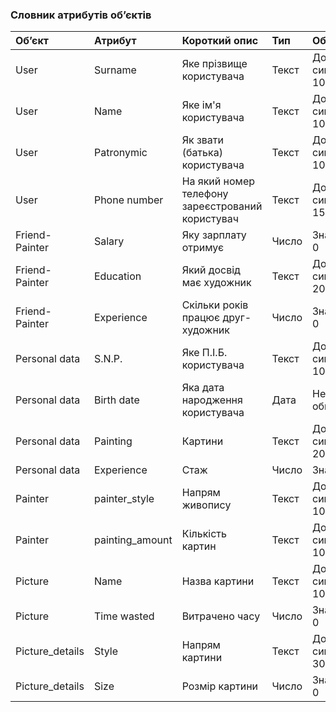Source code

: ### Словник атрибутів об’єктів
|Об’єкт|Атрибут|Короткий опис|Тип|Обмеження|
|:-|:-|:-|:-|:-|
|User|Surname|Яке прізвище користувача|Текст|Довжина символів < 100|
|User|Name|Яке ім'я користувача|Текст|Довжина символів < 100|
|User|Patronymic|Як звати (батька) користувача|Текст|Довжина символів < 100|
|User|Phone number|На який номер телефону зареєстрований користувач|Текст|Довжина символів < 15|
|Friend-Painter|Salary|Яку зарплату отримує|Число|Значення > 0|
|Friend-Painter|Education|Який досвід має художник|Текст|Довжина символів < 200Fr|
|Friend-Painter|Experience|Скільки років працює друг-художник|Число|Значення > 0|
|Personal data|S.N.P.|Яке П.І.Б. користувача|Текст|Довжина символів < 100|
|Personal data|Birth date|Яка дата народження користувача|Дата|Немає обмежень|
|Personal data|Painting|Картини|Текст|Довжина символів < 200|
|Personal data|Experience|Стаж|Число|Значення > |
|Painter|painter_style|Напрям живопису|Текст|Довжина символів < 100|
|Painter|painting_amount|Кількість картин|Текст|Довжина символів < 100|
|Picture|Name|Назва картини|Текст|Довжина символів < 100|
|Picture|Time wasted|Витрачено часу|Число|Значення > 0|
|Picture_details|Style|Напрям картини|Текст|Довжина символів < 300|
|Picture_details|Size|Розмір картини|Число|Значення > 0|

============================================================

Report every line of the data above that contains the string "Friend" by copying it in full.

Final answer -
|Friend-Painter|Salary|Яку зарплату отримує|Число|Значення > 0|
|Friend-Painter|Education|Який досвід має художник|Текст|Довжина символів < 200Fr|
|Friend-Painter|Experience|Скільки років працює друг-художник|Число|Значення > 0|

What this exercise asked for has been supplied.